KUALA LUMPUR – Malaysian banks’ asset quality recovery is expected to be protracted beyond this year and is looking at returning to pre-COVID levels by 2023, said S&P Global Ratings, reported Bernama.
South and Southeast Asia (SSEA) Financial Services Ratings director, Ivan Tan said this was because of the delayed economic recovery due to the third wave of COVID-19 which had negatively impacted the banks.
“Another factor is that the proportion of loans under moratorium or restructured loans remain high, about 20% in Malaysia and also Indonesia.
“This also means there will be a delayed recognition of non-performing loans (NPL) which would only crystallise later this year or next year,” he said during a webinar entitled ‘Malaysian Banking Sector Update: A Delayed Asset Quality Recovery Beyond 2021’ on April 14.
Tan added that the recovery forecast was in line with other ASEAN regional peers such as Thailand, Indonesia and the Philippines.
He said the credit ratings agency expects the Singapore banking system, together with Hong Kong and China, would recover to pre-pandemic levels by next year.
“The better control of the COVID-19 pandemic and sharp reduction in loans under moratorium to only about 10% had given us the confidence that Singapore would recover faster than its regional peers,” Tan said.
Meanwhile, SSEA Financial Services Ratings associate director Nancy Duan said Malaysia performed better in terms of moratorium coverage last year, given the automatic moratorium in place for retail and small and medium enterprise credit.
“But Malaysia banks saw a steep decline of the moratorium coverage from 70% in June 2020 as of February this year, with approximately 17 to 18% for businesses and around 11 to 12% from households still under the moratorium,” she said.
Duan added that S&P Ratings is expecting more stresses to come from the agriculture, domestic trade, construction, transport and consumer lending sectors.
With the NPL expected to increase by 2.5 to 3.0% in 2021, Duan expected the NPL to peak next year because of the moratorium delay.
“To contain asset quality stress, Malaysian banks are expected to look at NPL sales more actively, especially for corporate credit.

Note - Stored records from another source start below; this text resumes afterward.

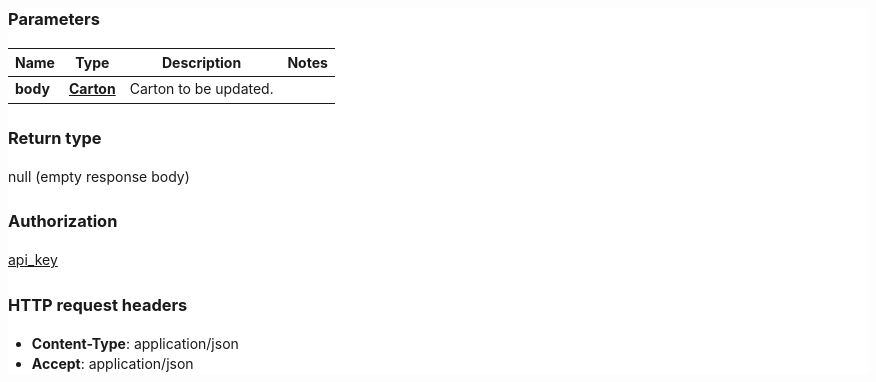 ### Parameters

Name | Type | Description  | Notes
------------- | ------------- | ------------- | -------------
 **body** | [**Carton**](Carton.md)| Carton to be updated. |

### Return type

null (empty response body)

### Authorization

[api_key](../README.md#api_key)

### HTTP request headers

 - **Content-Type**: application/json
 - **Accept**: application/json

“Malaysia had utilised this tool since last year, for example, the CIMB group had disposed of RM360 million of its 2020 NPL assets and we expect to see more divestment going forward as Malaysian banks try to clean up their balance sheets.

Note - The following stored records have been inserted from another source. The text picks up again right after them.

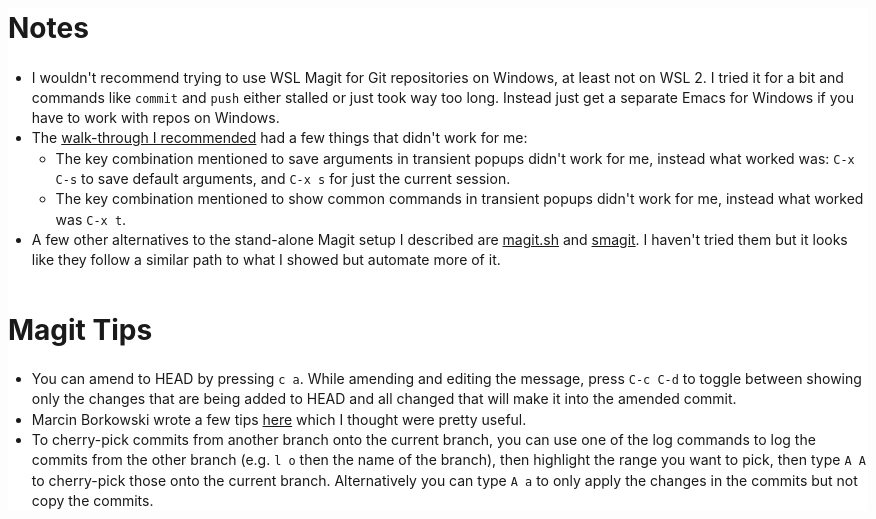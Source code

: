 # Notes

-   I wouldn't recommend trying to use WSL Magit for Git repositories on Windows, at least not on WSL 2. I tried it for a bit and commands like `commit` and `push` either stalled or just took way too long. Instead just get a separate Emacs for Windows if you have to work with repos on Windows.
-   The [walk-through I recommended](https://emacsair.me/2017/09/01/magit-walk-through/) had a few things that didn't work for me:
    -   The key combination mentioned to save arguments in transient popups didn't work for me, instead what worked was: `C-x C-s` to save default arguments, and `C-x s` for just the current session.
    -   The key combination mentioned to show common commands in transient popups didn't work for me, instead what worked was `C-x t`.
-   A few other alternatives to the stand-alone Magit setup I described are [magit.sh](https://github.com/alphapapa/magit.sh) and [smagit](https://github.com/maio/smagit). I haven't tried them but it looks like they follow a similar path to what I showed but automate more of it.

# Magit Tips

-   You can amend to HEAD by pressing `c a`. While amending and editing the message, press `C-c C-d` to toggle between showing only the changes that are being added to HEAD and all changed that will make it into the amended commit.
-   Marcin Borkowski wrote a few tips [here](http://mbork.pl/2019-05-05_A_few_Magit_tips) which I thought were pretty useful.
-   To cherry-pick commits from another branch onto the current branch, you can use one of the log commands to log the commits from the other branch (e.g. `l o` then the name of the branch), then highlight the range you want to pick, then type `A A` to cherry-pick those onto the current branch. Alternatively you can type `A a` to only apply the changes in the commits but not copy the commits.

“An in-house insolvency NPL write-off would be preferred channel for Malaysian banks,” she said.
Malaysian banks, however, are expected to face the current downturn from a position of strength, with their capital position progressively enhanced and liquidity conditions remain supportive in the near term, Duan said.
“We expect the loan growth to be around 6% this year for Malaysian banks, to slightly outperform deposit growth over the next two years.
“Net interest margins and profitability are also forecasting the recover gradually this year,” she added.